Task instructions:
Write every line below out again exactly, images omitted.

=== Data extracts ===

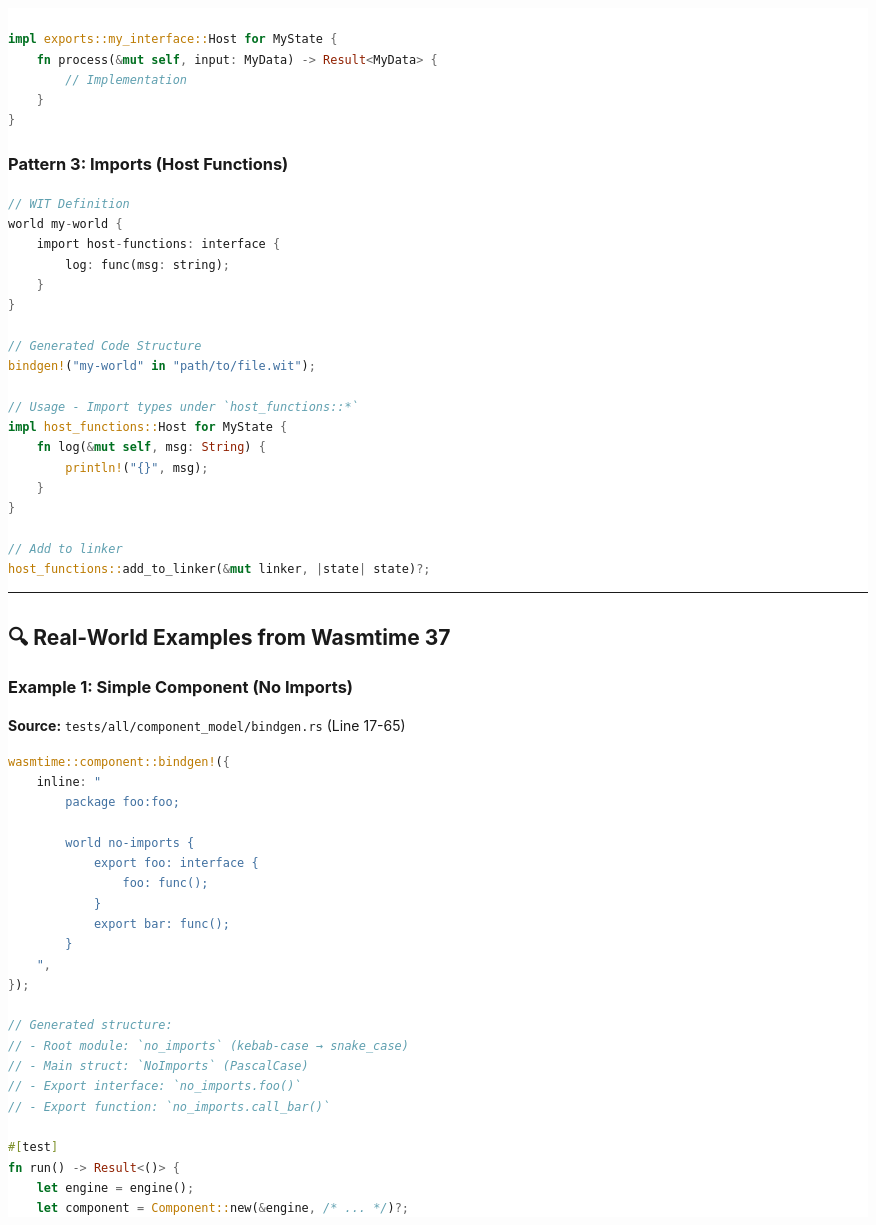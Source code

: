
 ```rust

impl exports::my_interface::Host for MyState {
    fn process(&mut self, input: MyData) -> Result<MyData> {
        // Implementation
    }
}
```

### Pattern 3: Imports (Host Functions)

```rust
// WIT Definition
world my-world {
    import host-functions: interface {
        log: func(msg: string);
    }
}

// Generated Code Structure
bindgen!("my-world" in "path/to/file.wit");

// Usage - Import types under `host_functions::*`
impl host_functions::Host for MyState {
    fn log(&mut self, msg: String) {
        println!("{}", msg);
    }
}

// Add to linker
host_functions::add_to_linker(&mut linker, |state| state)?;
```

---

## 🔍 Real-World Examples from Wasmtime 37

### Example 1: Simple Component (No Imports)

**Source:** `tests/all/component_model/bindgen.rs` (Line 17-65)

```rust
wasmtime::component::bindgen!({
    inline: "
        package foo:foo;

        world no-imports {
            export foo: interface {
                foo: func();
            }
            export bar: func();
        }
    ",
});

// Generated structure:
// - Root module: `no_imports` (kebab-case → snake_case)
// - Main struct: `NoImports` (PascalCase)
// - Export interface: `no_imports.foo()`
// - Export function: `no_imports.call_bar()`

#[test]
fn run() -> Result<()> {
    let engine = engine();
    let component = Component::new(&engine, /* ... */)?;
```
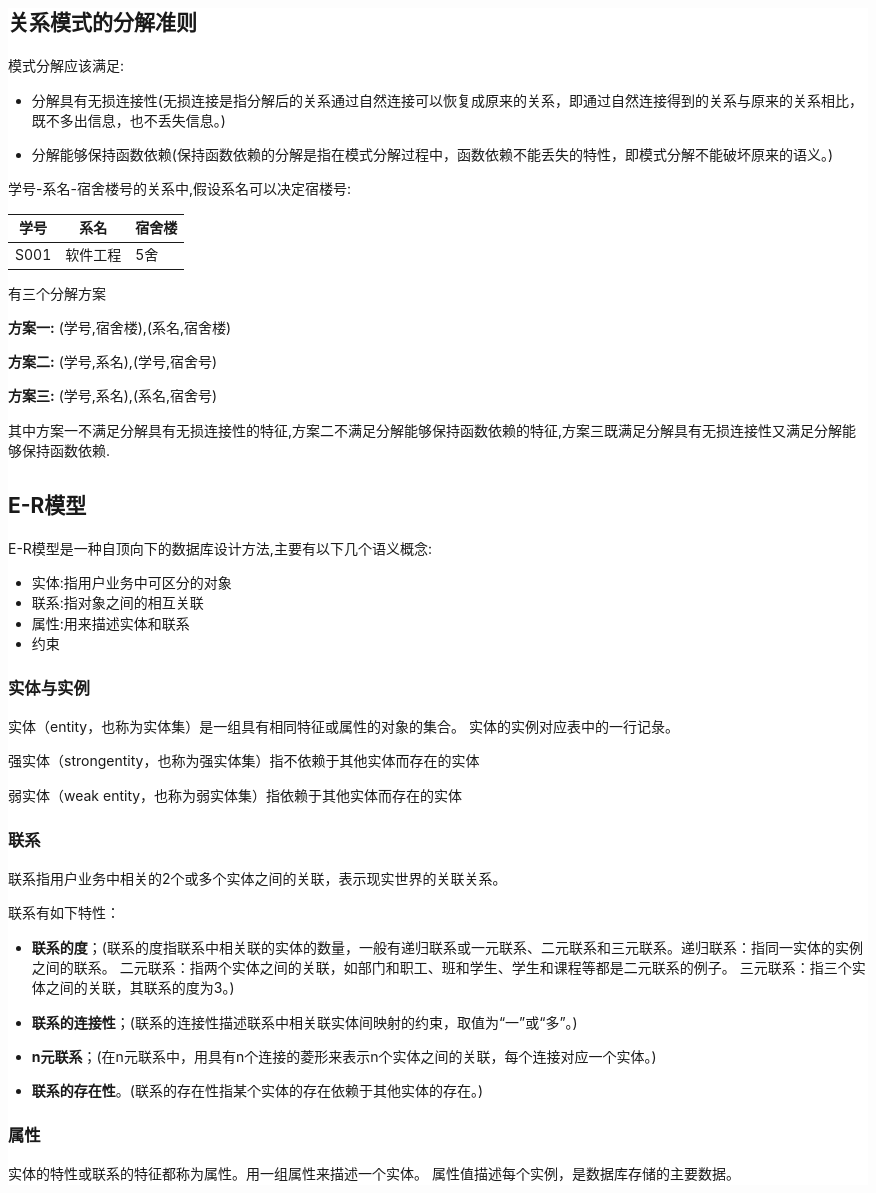## 关系模式的分解准则

模式分解应该满足:
- 分解具有无损连接性(无损连接是指分解后的关系通过自然连接可以恢复成原来的关系，即通过自然连接得到的关系与原来的关系相比，既不多出信息，也不丢失信息。)

- 分解能够保持函数依赖(保持函数依赖的分解是指在模式分解过程中，函数依赖不能丢失的特性，即模式分解不能破坏原来的语义。)


学号-系名-宿舍楼号的关系中,假设系名可以决定宿楼号:

| 学号 | 系名     | 宿舍楼 |
| ---- | -------- | ------ |
| S001 | 软件工程 | 5舍    |

有三个分解方案

**方案一:** (学号,宿舍楼),(系名,宿舍楼)

**方案二:** (学号,系名),(学号,宿舍号)

**方案三:** (学号,系名),(系名,宿舍号)

其中方案一不满足分解具有无损连接性的特征,方案二不满足分解能够保持函数依赖的特征,方案三既满足分解具有无损连接性又满足分解能够保持函数依赖.



## E-R模型

E-R模型是一种自顶向下的数据库设计方法,主要有以下几个语义概念:

- 实体:指用户业务中可区分的对象
- 联系:指对象之间的相互关联
- 属性:用来描述实体和联系
- 约束

### 实体与实例
实体（entity，也称为实体集）是一组具有相同特征或属性的对象的集合。
实体的实例对应表中的一行记彔。

强实体（strongentity，也称为强实体集）指不依赖于其他实体而存在的实体

弱实体（weak entity，也称为弱实体集）指依赖于其他实体而存在的实体

### 联系
联系指用户业务中相关的2个或多个实体之间的关联，表示现实世界的关联关系。

联系有如下特性：
- **联系的度**；(联系的度指联系中相关联的实体的数量，一般有递归联系或一元联系、二元联系和三元联系。递归联系：指同一实体的实例之间的联系。 二元联系：指两个实体之间的关联，如部门和职工、班和学生、学生和课程等都是二元联系的例子。 三元联系：指三个实体之间的关联，其联系的度为3。)

- **联系的连接性**；(联系的连接性描述联系中相关联实体间映射的约束，取值为“一”或“多”。)

- **n元联系**；(在n元联系中，用具有n个连接的菱形来表示n个实体之间的关联，每个连接对应一个实体。)

- **联系的存在性**。(联系的存在性指某个实体的存在依赖于其他实体的存在。)

### 属性
实体的特性或联系的特征都称为属性。用一组属性来描述一个实体。
属性值描述每个实例，是数据库存储的主要数据。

===

Result for this exercise:
Source code

:
 ```rust

impl exports::my_interface::Host for MyState {
    fn process(&mut self, input: MyData) -> Result<MyData> {
        // Implementation
    }
}
```

### Pattern 3: Imports (Host Functions)

```rust
// WIT Definition
world my-world {
    import host-functions: interface {
        log: func(msg: string);
    }
}

// Generated Code Structure
bindgen!("my-world" in "path/to/file.wit");

// Usage - Import types under `host_functions::*`
impl host_functions::Host for MyState {
    fn log(&mut self, msg: String) {
        println!("{}", msg);
    }
}

// Add to linker
host_functions::add_to_linker(&mut linker, |state| state)?;
```

---

## 🔍 Real-World Examples from Wasmtime 37

### Example 1: Simple Component (No Imports)

**Source:** `tests/all/component_model/bindgen.rs` (Line 17-65)

```rust
wasmtime::component::bindgen!({
    inline: "
        package foo:foo;

        world no-imports {
            export foo: interface {
                foo: func();
            }
            export bar: func();
        }
    ",
});

// Generated structure:
// - Root module: `no_imports` (kebab-case → snake_case)
// - Main struct: `NoImports` (PascalCase)
// - Export interface: `no_imports.foo()`
// - Export function: `no_imports.call_bar()`

#[test]
fn run() -> Result<()> {
    let engine = engine();
    let component = Component::new(&engine, /* ... */)?;
```
## 关系模式的分解准则

模式分解应该满足:
- 分解具有无损连接性(无损连接是指分解后的关系通过自然连接可以恢复成原来的关系，即通过自然连接得到的关系与原来的关系相比，既不多出信息，也不丢失信息。)

- 分解能够保持函数依赖(保持函数依赖的分解是指在模式分解过程中，函数依赖不能丢失的特性，即模式分解不能破坏原来的语义。)


学号-系名-宿舍楼号的关系中,假设系名可以决定宿楼号:

| 学号 | 系名     | 宿舍楼 |
| ---- | -------- | ------ |
| S001 | 软件工程 | 5舍    |

有三个分解方案

**方案一:** (学号,宿舍楼),(系名,宿舍楼)

**方案二:** (学号,系名),(学号,宿舍号)

**方案三:** (学号,系名),(系名,宿舍号)

其中方案一不满足分解具有无损连接性的特征,方案二不满足分解能够保持函数依赖的特征,方案三既满足分解具有无损连接性又满足分解能够保持函数依赖.



## E-R模型

E-R模型是一种自顶向下的数据库设计方法,主要有以下几个语义概念:

- 实体:指用户业务中可区分的对象
- 联系:指对象之间的相互关联
- 属性:用来描述实体和联系
- 约束

### 实体与实例
实体（entity，也称为实体集）是一组具有相同特征或属性的对象的集合。
实体的实例对应表中的一行记彔。

强实体（strongentity，也称为强实体集）指不依赖于其他实体而存在的实体

弱实体（weak entity，也称为弱实体集）指依赖于其他实体而存在的实体

### 联系
联系指用户业务中相关的2个或多个实体之间的关联，表示现实世界的关联关系。

联系有如下特性：
- **联系的度**；(联系的度指联系中相关联的实体的数量，一般有递归联系或一元联系、二元联系和三元联系。递归联系：指同一实体的实例之间的联系。 二元联系：指两个实体之间的关联，如部门和职工、班和学生、学生和课程等都是二元联系的例子。 三元联系：指三个实体之间的关联，其联系的度为3。)

- **联系的连接性**；(联系的连接性描述联系中相关联实体间映射的约束，取值为“一”或“多”。)

- **n元联系**；(在n元联系中，用具有n个连接的菱形来表示n个实体之间的关联，每个连接对应一个实体。)

- **联系的存在性**。(联系的存在性指某个实体的存在依赖于其他实体的存在。)

### 属性
实体的特性或联系的特征都称为属性。用一组属性来描述一个实体。
属性值描述每个实例，是数据库存储的主要数据。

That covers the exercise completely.